If a line in the data below holds the word "strong", copy it.

- Opening Delimiter -

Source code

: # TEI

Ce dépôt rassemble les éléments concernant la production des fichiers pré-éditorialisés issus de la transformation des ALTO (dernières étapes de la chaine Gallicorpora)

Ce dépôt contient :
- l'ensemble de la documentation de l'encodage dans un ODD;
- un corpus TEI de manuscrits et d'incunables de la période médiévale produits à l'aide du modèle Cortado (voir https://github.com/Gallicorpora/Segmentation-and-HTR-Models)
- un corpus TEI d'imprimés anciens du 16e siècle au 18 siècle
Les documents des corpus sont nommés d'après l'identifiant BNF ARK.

- Closing Delimiter -
- Opening Delimiter -

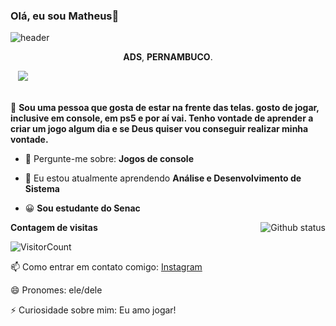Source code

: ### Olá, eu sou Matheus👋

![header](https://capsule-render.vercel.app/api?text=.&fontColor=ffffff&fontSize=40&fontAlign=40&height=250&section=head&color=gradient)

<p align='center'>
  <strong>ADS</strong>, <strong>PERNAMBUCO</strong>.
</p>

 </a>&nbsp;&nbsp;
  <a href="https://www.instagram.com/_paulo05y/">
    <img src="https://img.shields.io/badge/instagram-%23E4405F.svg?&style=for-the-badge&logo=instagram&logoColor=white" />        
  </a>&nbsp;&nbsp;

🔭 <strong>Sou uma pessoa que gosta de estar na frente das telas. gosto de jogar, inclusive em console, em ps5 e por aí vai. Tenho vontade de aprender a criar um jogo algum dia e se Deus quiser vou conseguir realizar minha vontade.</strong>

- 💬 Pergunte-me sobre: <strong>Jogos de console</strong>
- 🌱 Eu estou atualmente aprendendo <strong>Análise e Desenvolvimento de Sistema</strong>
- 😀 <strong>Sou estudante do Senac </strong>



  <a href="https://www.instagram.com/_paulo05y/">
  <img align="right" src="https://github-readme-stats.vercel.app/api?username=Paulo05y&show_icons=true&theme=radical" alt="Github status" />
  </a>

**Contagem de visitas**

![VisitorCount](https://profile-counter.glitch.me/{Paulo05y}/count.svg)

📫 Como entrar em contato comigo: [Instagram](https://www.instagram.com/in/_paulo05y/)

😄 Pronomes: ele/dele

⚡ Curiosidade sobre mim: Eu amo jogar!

- Closing Delimiter -

Answer to this problem:
  <strong>ADS</strong>, <strong>PERNAMBUCO</strong>.
🔭 <strong>Sou uma pessoa que gosta de estar na frente das telas. gosto de jogar, inclusive em console, em ps5 e por aí vai. Tenho vontade de aprender a criar um jogo algum dia e se Deus quiser vou conseguir realizar minha vontade.</strong>
- 💬 Pergunte-me sobre: <strong>Jogos de console</strong>
- 🌱 Eu estou atualmente aprendendo <strong>Análise e Desenvolvimento de Sistema</strong>
- 😀 <strong>Sou estudante do Senac </strong>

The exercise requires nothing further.